Não pertenço à organização criminosa, diz Gaguim

Governador do Tocantins se defende em nota de denúncias do Ministério Público Estadual de São Paulo

Gilson Cavalcante, iG Tocantins |

O governador do Tocantins Carlos Gaguim (PMDB) declarou na noite de ontem que nem ele nem o procurador-geral do Estado, Haroldo Rastoldo fazem parte “de organização criminosa,” numa referência ao relatório do Ministério Público (MPE) de São Paulo, divulgado hoje pelo O Estado de S. Paulo .De acordo com o jornal paulista, “Governador integra grupo criminoso no Tocantins.”

O jornal cita como fonte relatório reservado do MPE-SP, onde Gaguim e Rastoldo teriam participado de um suposto “esquema bilionário de fraudes em licitações,” cujo rombo foi “estimado preliminarmente rombo de R$ 615 milhões aos cofres públicos”. Esse dinheiro seria oriundo “de contratos firmados com pelo menos 11 prefeituras de São Paulo e com o governo do Tocantins.”

O jornal informa que Gaguim “oficialmente não foi investigado porque detém foro privilegiado perante o Superior Tribunal de Justiça (STJ),” para onde enviou “cópia de todo o procedimento.” O relatório do MPE-SP “tem 428 páginas,” foi regido com base em “300 interceptações telefônicas” relativas “ao suposto esquema bilionário de fraudes em licitações”.

A declaração de Gaguim reafirmando inocência foi divulgada à imprensa através da Secretaria Estadual de Comunicação (Secom), assinada por Mateus Júnior.
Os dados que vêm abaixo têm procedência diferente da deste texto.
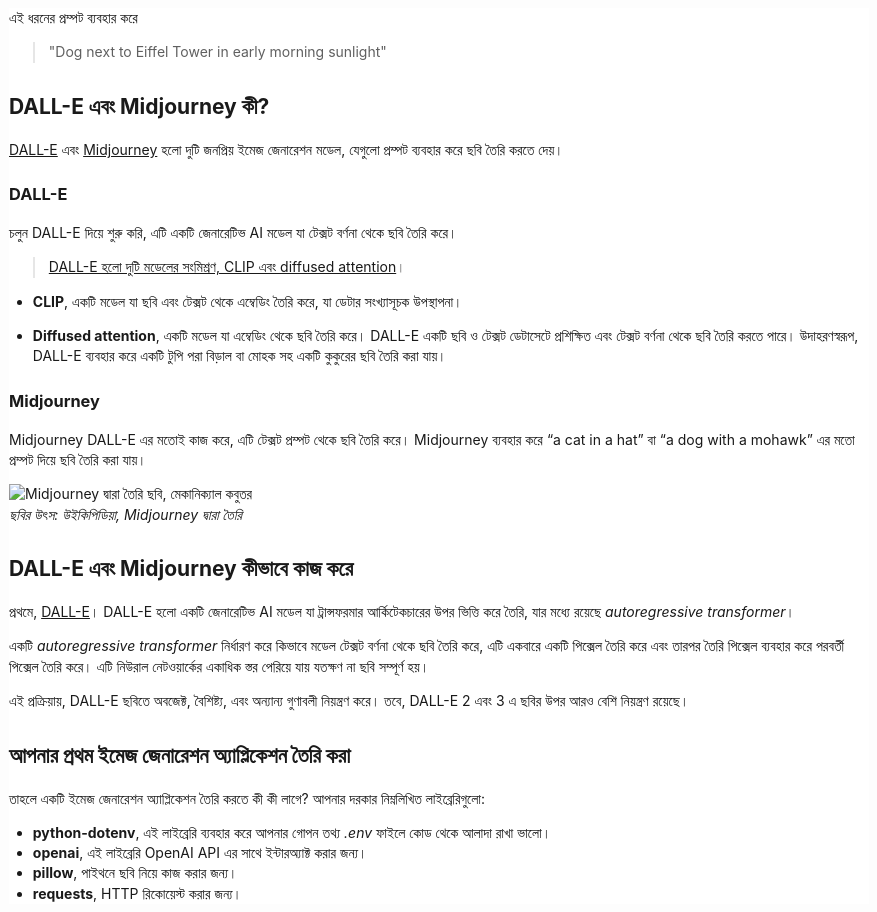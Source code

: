 এই ধরনের প্রম্পট ব্যবহার করে

> "Dog next to Eiffel Tower in early morning sunlight"

## DALL-E এবং Midjourney কী?

[DALL-E](https://openai.com/dall-e-2?WT.mc_id=academic-105485-koreyst) এবং [Midjourney](https://www.midjourney.com/?WT.mc_id=academic-105485-koreyst) হলো দুটি জনপ্রিয় ইমেজ জেনারেশন মডেল, যেগুলো প্রম্পট ব্যবহার করে ছবি তৈরি করতে দেয়।

### DALL-E

চলুন DALL-E দিয়ে শুরু করি, এটি একটি জেনারেটিভ AI মডেল যা টেক্সট বর্ণনা থেকে ছবি তৈরি করে।

> [DALL-E হলো দুটি মডেলের সংমিশ্রণ, CLIP এবং diffused attention](https://towardsdatascience.com/openais-dall-e-and-clip-101-a-brief-introduction-3a4367280d4e?WT.mc_id=academic-105485-koreyst)।

- **CLIP**, একটি মডেল যা ছবি এবং টেক্সট থেকে এম্বেডিং তৈরি করে, যা ডেটার সংখ্যাসূচক উপস্থাপনা।

- **Diffused attention**, একটি মডেল যা এম্বেডিং থেকে ছবি তৈরি করে। DALL-E একটি ছবি ও টেক্সট ডেটাসেটে প্রশিক্ষিত এবং টেক্সট বর্ণনা থেকে ছবি তৈরি করতে পারে। উদাহরণস্বরূপ, DALL-E ব্যবহার করে একটি টুপি পরা বিড়াল বা মোহক সহ একটি কুকুরের ছবি তৈরি করা যায়।

### Midjourney

Midjourney DALL-E এর মতোই কাজ করে, এটি টেক্সট প্রম্পট থেকে ছবি তৈরি করে। Midjourney ব্যবহার করে “a cat in a hat” বা “a dog with a mohawk” এর মতো প্রম্পট দিয়ে ছবি তৈরি করা যায়।

![Midjourney দ্বারা তৈরি ছবি, মেকানিক্যাল কবুতর](https://upload.wikimedia.org/wikipedia/commons/thumb/8/8c/Rupert_Breheny_mechanical_dove_eca144e7-476d-4976-821d-a49c408e4f36.png/440px-Rupert_Breheny_mechanical_dove_eca144e7-476d-4976-821d-a49c408e4f36.png?WT.mc_id=academic-105485-koreyst)  
_ছবির উৎস: উইকিপিডিয়া, Midjourney দ্বারা তৈরি_

## DALL-E এবং Midjourney কীভাবে কাজ করে

প্রথমে, [DALL-E](https://arxiv.org/pdf/2102.12092.pdf?WT.mc_id=academic-105485-koreyst)। DALL-E হলো একটি জেনারেটিভ AI মডেল যা ট্রান্সফরমার আর্কিটেকচারের উপর ভিত্তি করে তৈরি, যার মধ্যে রয়েছে _autoregressive transformer_।

একটি _autoregressive transformer_ নির্ধারণ করে কিভাবে মডেল টেক্সট বর্ণনা থেকে ছবি তৈরি করে, এটি একবারে একটি পিক্সেল তৈরি করে এবং তারপর তৈরি পিক্সেল ব্যবহার করে পরবর্তী পিক্সেল তৈরি করে। এটি নিউরাল নেটওয়ার্কের একাধিক স্তর পেরিয়ে যায় যতক্ষণ না ছবি সম্পূর্ণ হয়।

এই প্রক্রিয়ায়, DALL-E ছবিতে অবজেক্ট, বৈশিষ্ট্য, এবং অন্যান্য গুণাবলী নিয়ন্ত্রণ করে। তবে, DALL-E 2 এবং 3 এ ছবির উপর আরও বেশি নিয়ন্ত্রণ রয়েছে।

## আপনার প্রথম ইমেজ জেনারেশন অ্যাপ্লিকেশন তৈরি করা

তাহলে একটি ইমেজ জেনারেশন অ্যাপ্লিকেশন তৈরি করতে কী কী লাগে? আপনার দরকার নিম্নলিখিত লাইব্রেরিগুলো:

- **python-dotenv**, এই লাইব্রেরি ব্যবহার করে আপনার গোপন তথ্য _.env_ ফাইলে কোড থেকে আলাদা রাখা ভালো।
- **openai**, এই লাইব্রেরি OpenAI API এর সাথে ইন্টারঅ্যাক্ট করার জন্য।
- **pillow**, পাইথনে ছবি নিয়ে কাজ করার জন্য।
- **requests**, HTTP রিকোয়েস্ট করার জন্য।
Júnior afirma que os atos administrativos do governador do Tocantins “são pautados pela legislação pertinente e obedecem à legalidade, publicidade, moralidade, impessoalidade e eficiência, critérios que norteiam a boa gestão pública”.

A nota oficial da Secom do Tocantins acrescenta: “Se houver instauração de qualquer procedimento investigatório, o governo se coloca à disposição de todas as instituições competentes para esclarecer qualquer dúvida pertinente aos contratos e licitações realizadas pela atual administração.O MPE de São Paulo declarou formalmente em nota que não realizou qualquer investigação em relação ao governador”.

Medidas judiciais

Gaguim afirmou ainda por meio do secretário Mateus Júnior que “não existe qualquer ato praticado pelo seu governo envolvendo o contrato entre a empresa O. O. Lima Limpadora e o Estado do Tocantins “capaz de ser caracterizado como ilícito ou que tenha gerado prejuízo ao erário”.

Quanto à suposta participação do procurador-geral do Estado, Haroldo Rastoldo, também apontado como integrante do suposto esquema criminoso das licitações fraudulentas, a Secretária de Comunicação do Governo do Tocantins divulgou uma segunda nota à imprensa na noite de quinta-feira, também assinada pelo jornalista Mateus Júnior.

Júnior assegura na segunda nota que o MPE-SP também não investigou o procurador-geral do Estado. E acrescenta que quaisquer danos à imagem do procurador-geral “por notícias desprovidas de conteúdo serão objeto das medidas judiciais cabíveis.” Sobre a reportagem de O Estado de S. Paulo publicada hoje, Gaguim ainda não se manifestou.

Esquema bilionário

Com o título “Governador integra grupo criminoso no Tocantins,” O Estado de S. Paulo desta sexta-feira assegura que “documentos reunidos pelo Ministério Público Estadual e pela Polícia Federal mostram os bastidores de um suposto esquema bilionário de fraudes em licitações.O governador do Tocantins, Carlos Henrique Amorim Gaguim (PMDB) e o procurador-geral do Estado, Haroldo Rastoldo, são integrantes de uma organização criminosa".

O jornal acrescenta que "uma das irregularidades apontadas na investigação seria um contrato para admissão de 3 mil funcionários por secretarias de Estado sem concurso público. A assessoria do governo do Tocantins nega irregularidade.” O relatório, de acordo com jornal paulista, foi produzido por uma equipe de promotores de Justiça.

"Esses promotores atuam no Grupo de Atuação Especial de Combate ao Crime Organizado (Gaeco), núcleo de Campinas. Durante dois anos a cúpula da organização foi monitorada pelo Gaeco. Os investigadores rastrearam intensa troca de e-mails que evidenciam a articulação e a intervenção do grupo no Palácio Araguaia (TO) para elaborar o edital do pregão.”

Ainda de acordo com O Estado de S. Paulo , citando como fonte o relatório reservado do MPE, as denúncias citando o governador Gaguim e o Procurador-Geral do Estado do Tocantins foram enviandas ao STJ em Brasília.